Interval Queries in SQL Server Part 1

My good old friend Itzik Ben-Gan wrote an excellent article on interval queries in SQL Server (http://sqlmag.com/t-sql/sql-server-interval-queries) by using the Relational Interval Tree model. Based on the model developed by Kriegel, Pötke, and Seidl, and enhanced by Martin, Itzik fully developed a T-SQL solution. The solution is great, and makes interval queries efficient in all circumstances. However, the solution is quite complex. Itzik made a Microsoft Connect feature proposal (https://connect.microsoft.com/SQLServer/feedback/details/780746) to add SQL Server Engine support for interval queries. I fully agree that this would be the best solution; now when the theory is known and implementation made possible, it is time that Microsoft puts this in the database engine.

Unfortunately, it looks like temporal data support is not coming in SQL Server soon, at least not yet in the next version (2014). Therefore, it looks like we have to use our own solutions for a while. Itzik's fantastic article made me think. I was wondering whether there could be some simpler solutions, even if they are not efficient in all circumstances, even if they are applicable for specific cases only. I found three solutions, and in addition, another good friend from SolidQ, Davide Mauri, presented me the fourth one. In this and next three blog posts I am going to present all four solutions. Please note that I am using the tables and data Itzik has prepared. In order to test the solutions, you can download the code from Itzik's article by using the link at the beginning of this post.

Let me start with the classical solution. I am copying the code from Itzik's article for creating and populating the table with 10,000,000 rows, and then for querying the middle of the table.

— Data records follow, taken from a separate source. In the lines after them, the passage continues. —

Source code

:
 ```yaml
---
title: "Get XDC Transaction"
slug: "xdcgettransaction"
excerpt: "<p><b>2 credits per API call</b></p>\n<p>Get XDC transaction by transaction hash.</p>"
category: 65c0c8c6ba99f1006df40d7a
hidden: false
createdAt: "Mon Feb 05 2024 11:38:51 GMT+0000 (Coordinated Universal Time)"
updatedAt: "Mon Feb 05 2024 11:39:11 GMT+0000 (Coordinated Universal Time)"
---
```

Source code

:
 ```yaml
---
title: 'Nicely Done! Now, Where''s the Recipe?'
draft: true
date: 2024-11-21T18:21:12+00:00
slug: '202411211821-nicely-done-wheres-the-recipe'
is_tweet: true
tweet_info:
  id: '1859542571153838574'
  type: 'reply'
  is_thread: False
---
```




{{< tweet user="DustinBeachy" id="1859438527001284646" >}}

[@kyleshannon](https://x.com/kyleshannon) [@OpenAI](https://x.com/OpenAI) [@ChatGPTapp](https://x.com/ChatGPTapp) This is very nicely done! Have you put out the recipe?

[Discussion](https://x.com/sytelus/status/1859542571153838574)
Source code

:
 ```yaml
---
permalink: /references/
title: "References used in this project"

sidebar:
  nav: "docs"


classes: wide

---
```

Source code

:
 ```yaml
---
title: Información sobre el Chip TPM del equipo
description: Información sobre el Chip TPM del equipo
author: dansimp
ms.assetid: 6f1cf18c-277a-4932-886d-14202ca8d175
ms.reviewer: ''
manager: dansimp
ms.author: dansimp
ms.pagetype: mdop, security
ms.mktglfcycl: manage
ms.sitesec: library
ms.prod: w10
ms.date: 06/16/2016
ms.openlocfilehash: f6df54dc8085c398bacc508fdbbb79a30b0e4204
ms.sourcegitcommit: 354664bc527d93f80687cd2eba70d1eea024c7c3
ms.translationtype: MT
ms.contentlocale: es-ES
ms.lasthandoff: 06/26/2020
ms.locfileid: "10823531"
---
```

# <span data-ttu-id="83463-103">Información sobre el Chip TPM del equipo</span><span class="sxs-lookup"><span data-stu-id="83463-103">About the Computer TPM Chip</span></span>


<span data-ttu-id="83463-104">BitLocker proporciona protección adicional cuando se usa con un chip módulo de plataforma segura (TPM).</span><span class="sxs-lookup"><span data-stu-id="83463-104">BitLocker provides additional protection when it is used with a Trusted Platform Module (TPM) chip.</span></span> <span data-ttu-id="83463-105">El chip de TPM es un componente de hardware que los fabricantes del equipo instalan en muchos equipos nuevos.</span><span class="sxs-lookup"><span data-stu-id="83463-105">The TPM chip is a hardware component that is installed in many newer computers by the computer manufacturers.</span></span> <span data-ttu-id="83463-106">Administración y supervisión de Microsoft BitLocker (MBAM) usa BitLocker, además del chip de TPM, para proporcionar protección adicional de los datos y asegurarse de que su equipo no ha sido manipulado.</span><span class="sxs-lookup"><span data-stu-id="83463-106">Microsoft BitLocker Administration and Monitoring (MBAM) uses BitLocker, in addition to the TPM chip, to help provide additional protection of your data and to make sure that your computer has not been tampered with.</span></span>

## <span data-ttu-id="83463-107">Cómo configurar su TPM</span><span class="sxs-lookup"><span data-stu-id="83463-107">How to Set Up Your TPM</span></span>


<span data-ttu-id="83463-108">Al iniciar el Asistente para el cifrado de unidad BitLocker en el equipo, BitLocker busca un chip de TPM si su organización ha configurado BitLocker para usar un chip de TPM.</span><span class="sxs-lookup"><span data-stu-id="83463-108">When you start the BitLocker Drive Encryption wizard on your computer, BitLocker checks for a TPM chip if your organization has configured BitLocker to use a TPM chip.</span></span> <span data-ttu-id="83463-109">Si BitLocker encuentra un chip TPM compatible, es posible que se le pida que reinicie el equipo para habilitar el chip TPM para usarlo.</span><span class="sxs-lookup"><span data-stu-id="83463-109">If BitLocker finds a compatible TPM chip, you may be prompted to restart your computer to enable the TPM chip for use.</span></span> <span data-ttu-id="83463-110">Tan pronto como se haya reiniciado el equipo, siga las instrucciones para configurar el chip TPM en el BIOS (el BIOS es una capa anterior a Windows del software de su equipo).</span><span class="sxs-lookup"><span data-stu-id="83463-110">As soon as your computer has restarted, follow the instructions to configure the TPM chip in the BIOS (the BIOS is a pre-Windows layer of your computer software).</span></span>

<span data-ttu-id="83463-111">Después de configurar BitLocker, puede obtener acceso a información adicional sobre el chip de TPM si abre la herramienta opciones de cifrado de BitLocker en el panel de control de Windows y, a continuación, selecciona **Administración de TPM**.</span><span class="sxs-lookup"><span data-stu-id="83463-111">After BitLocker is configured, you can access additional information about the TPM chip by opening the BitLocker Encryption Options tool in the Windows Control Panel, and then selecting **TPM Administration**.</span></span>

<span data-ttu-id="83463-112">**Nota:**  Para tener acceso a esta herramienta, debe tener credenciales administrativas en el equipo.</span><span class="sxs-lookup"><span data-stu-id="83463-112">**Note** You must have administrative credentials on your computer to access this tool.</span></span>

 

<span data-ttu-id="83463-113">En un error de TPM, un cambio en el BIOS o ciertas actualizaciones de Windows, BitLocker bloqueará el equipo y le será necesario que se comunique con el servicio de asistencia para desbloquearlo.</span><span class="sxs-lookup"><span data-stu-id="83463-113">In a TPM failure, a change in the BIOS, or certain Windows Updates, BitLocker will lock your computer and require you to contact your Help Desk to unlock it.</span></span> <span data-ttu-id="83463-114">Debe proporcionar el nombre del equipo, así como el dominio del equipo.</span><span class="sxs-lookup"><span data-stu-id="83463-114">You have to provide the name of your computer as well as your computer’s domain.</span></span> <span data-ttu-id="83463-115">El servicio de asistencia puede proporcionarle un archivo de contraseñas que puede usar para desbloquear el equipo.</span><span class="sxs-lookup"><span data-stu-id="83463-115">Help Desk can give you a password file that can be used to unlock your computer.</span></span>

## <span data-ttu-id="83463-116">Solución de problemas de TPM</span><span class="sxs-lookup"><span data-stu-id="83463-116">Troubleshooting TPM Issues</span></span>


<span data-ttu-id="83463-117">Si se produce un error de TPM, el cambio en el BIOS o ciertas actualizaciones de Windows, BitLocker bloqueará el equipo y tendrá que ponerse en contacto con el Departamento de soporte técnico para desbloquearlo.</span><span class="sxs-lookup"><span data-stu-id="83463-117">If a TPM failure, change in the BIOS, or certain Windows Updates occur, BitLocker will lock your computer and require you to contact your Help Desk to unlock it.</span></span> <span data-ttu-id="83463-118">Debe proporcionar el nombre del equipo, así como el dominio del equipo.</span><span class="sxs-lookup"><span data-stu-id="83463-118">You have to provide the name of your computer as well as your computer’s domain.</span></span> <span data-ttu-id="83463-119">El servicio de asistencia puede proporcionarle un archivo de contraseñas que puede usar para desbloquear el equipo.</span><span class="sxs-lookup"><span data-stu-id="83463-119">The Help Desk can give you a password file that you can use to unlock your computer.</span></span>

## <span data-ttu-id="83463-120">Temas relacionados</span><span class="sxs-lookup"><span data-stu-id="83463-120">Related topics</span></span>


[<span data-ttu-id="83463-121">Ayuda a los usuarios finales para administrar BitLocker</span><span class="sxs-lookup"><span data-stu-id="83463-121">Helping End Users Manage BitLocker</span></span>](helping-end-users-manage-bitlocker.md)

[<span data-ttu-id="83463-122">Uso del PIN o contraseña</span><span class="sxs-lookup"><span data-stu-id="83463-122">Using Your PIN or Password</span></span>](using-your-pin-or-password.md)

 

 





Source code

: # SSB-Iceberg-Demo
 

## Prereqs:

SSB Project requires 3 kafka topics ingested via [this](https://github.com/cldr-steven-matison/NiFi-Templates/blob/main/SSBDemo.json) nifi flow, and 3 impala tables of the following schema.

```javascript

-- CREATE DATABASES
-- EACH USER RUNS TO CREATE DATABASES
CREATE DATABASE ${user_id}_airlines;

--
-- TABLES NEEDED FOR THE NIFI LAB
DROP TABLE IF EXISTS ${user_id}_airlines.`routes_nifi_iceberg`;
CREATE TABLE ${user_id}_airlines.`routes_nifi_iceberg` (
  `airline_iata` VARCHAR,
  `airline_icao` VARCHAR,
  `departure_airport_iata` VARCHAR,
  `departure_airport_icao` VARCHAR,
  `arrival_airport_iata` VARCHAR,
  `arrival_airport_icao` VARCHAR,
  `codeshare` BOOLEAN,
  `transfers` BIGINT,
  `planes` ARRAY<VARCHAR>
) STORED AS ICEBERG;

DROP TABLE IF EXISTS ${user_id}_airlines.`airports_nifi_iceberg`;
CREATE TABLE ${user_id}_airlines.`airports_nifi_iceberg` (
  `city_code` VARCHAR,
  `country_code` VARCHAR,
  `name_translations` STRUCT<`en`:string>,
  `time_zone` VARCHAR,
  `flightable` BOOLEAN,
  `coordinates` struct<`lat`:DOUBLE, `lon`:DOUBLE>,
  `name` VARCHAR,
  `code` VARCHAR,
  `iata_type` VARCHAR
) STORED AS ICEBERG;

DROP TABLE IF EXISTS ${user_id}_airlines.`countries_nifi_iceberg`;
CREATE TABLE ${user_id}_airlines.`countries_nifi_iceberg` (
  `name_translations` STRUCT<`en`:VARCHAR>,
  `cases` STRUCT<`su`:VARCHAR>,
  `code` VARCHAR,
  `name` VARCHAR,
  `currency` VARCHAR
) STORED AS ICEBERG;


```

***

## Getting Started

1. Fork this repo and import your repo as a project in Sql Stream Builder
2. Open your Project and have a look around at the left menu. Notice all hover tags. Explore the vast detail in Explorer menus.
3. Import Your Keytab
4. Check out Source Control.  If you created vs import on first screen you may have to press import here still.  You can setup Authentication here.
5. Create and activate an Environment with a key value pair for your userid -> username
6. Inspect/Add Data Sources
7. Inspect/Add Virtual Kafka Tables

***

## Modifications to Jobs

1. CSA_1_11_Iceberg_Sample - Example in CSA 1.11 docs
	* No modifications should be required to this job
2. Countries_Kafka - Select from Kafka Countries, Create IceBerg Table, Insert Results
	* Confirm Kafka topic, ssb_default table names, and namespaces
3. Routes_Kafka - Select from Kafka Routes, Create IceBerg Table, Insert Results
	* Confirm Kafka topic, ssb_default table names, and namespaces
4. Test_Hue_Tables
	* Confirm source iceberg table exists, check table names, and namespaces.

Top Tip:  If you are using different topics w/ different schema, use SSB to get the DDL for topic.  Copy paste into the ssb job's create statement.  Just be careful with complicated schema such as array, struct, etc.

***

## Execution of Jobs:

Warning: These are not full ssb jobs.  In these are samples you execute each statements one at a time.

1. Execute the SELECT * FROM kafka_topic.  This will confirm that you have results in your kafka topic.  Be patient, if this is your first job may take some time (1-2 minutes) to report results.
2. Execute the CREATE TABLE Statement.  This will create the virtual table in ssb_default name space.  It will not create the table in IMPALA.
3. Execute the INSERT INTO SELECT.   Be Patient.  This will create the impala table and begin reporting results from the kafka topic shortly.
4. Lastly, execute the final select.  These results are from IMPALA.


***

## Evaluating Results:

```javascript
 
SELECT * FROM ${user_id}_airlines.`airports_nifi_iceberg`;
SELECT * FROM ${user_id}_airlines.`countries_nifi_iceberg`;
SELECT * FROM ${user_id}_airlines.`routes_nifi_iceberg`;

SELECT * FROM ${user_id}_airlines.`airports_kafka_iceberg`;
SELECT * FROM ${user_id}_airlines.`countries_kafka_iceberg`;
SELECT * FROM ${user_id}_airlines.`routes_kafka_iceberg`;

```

CREATE TABLE dbo.Intervals

(

id INT NOT NULL,

lower INT NOT NULL,

upper INT NOT NULL,

CONSTRAINT CHK_Intervals_upper_gteq_lower CHECK(upper >= lower)

);

 

INSERT INTO dbo.Intervals WITH(TABLOCK) (id, lower, upper)

SELECT id, lower, upper

FROM dbo.Stage;

 

ALTER TABLE dbo.Intervals ADD CONSTRAINT PK_Intervals PRIMARY KEY(id);

 

CREATE INDEX idx_lower ON dbo.Intervals(lower) INCLUDE(upper);

CREATE INDEX idx_upper ON dbo.Intervals(upper) INCLUDE(lower);

GO

-- ~ 60 seconds needed for creating and populating the table

 

-- query

SET STATISTICS IO ON;

SET STATISTICS TIME ON;

GO

 

-- middle of data

DECLARE @l AS INT = 5000000, @u AS INT = 5000020;

 

SELECT id

FROM dbo.Intervals

WHERE lower <= @u AND upper >= @l

OPTION (RECOMPILE); -- used to allow variable sniffing and prevent plan reuse

-- logical reads: 11254, CPU time: 764 ms

 

As Itzik has shown, the problem with this query is that SQL Server can use only one index, and successfully eliminate rows that are not candidates for the result from one side only, and then scans the rest (approximately half of the) data. In Itzik's and my case presented here, SQL Server used the idx_upper index to eliminate the intervals from the left, which satisfy the condition upper >= @l. Considering this limitation, usage of a single index for a single query, no matter whether it is idx_lower or idx_upper, I started to search for a solution which would use that index for elimination of the rows from both sides. The following figure shows an example of possible intervals.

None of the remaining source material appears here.